━━━ Exercise inputs
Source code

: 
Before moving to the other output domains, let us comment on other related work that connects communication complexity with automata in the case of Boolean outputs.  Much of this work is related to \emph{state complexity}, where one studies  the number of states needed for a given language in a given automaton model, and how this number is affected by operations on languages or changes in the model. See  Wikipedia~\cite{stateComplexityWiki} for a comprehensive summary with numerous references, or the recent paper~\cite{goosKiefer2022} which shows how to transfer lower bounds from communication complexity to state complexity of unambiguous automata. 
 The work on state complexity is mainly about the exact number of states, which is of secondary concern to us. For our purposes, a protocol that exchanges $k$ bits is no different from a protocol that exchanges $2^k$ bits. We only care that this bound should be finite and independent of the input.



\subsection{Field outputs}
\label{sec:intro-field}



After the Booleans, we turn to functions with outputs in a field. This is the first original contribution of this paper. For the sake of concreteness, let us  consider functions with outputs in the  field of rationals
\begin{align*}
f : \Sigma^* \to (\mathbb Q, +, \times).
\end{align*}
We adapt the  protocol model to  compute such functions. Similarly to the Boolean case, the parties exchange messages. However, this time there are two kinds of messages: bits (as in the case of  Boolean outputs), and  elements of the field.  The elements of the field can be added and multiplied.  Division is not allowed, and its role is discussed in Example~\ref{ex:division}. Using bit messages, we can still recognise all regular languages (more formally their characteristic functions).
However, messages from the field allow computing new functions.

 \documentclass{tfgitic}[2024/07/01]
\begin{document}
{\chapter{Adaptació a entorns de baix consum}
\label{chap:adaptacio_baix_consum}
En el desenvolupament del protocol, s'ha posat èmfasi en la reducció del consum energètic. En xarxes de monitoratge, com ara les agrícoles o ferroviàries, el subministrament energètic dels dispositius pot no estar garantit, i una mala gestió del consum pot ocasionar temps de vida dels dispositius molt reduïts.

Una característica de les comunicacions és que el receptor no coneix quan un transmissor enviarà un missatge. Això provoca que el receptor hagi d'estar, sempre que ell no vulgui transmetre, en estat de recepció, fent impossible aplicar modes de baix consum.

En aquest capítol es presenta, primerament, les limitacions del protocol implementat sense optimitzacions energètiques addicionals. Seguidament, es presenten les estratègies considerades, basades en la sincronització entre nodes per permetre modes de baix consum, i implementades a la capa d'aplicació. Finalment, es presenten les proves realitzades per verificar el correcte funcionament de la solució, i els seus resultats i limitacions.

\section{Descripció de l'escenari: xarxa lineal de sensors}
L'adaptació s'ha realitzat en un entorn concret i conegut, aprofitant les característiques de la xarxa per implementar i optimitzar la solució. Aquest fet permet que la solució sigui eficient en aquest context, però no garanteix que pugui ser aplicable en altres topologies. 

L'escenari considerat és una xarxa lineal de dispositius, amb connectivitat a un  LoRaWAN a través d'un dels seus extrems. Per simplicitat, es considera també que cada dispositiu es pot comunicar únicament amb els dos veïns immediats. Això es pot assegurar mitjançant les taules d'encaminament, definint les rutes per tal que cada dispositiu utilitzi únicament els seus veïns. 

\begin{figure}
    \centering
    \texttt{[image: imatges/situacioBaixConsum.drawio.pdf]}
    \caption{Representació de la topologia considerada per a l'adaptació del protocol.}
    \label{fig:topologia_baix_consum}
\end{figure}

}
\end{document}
━━━━━━
Instructions for the task:
Each line containing the word "begin" needs to be copied from the data above.

Output of the exercise:
\begin{align*}
\begin{document}
\begin{figure}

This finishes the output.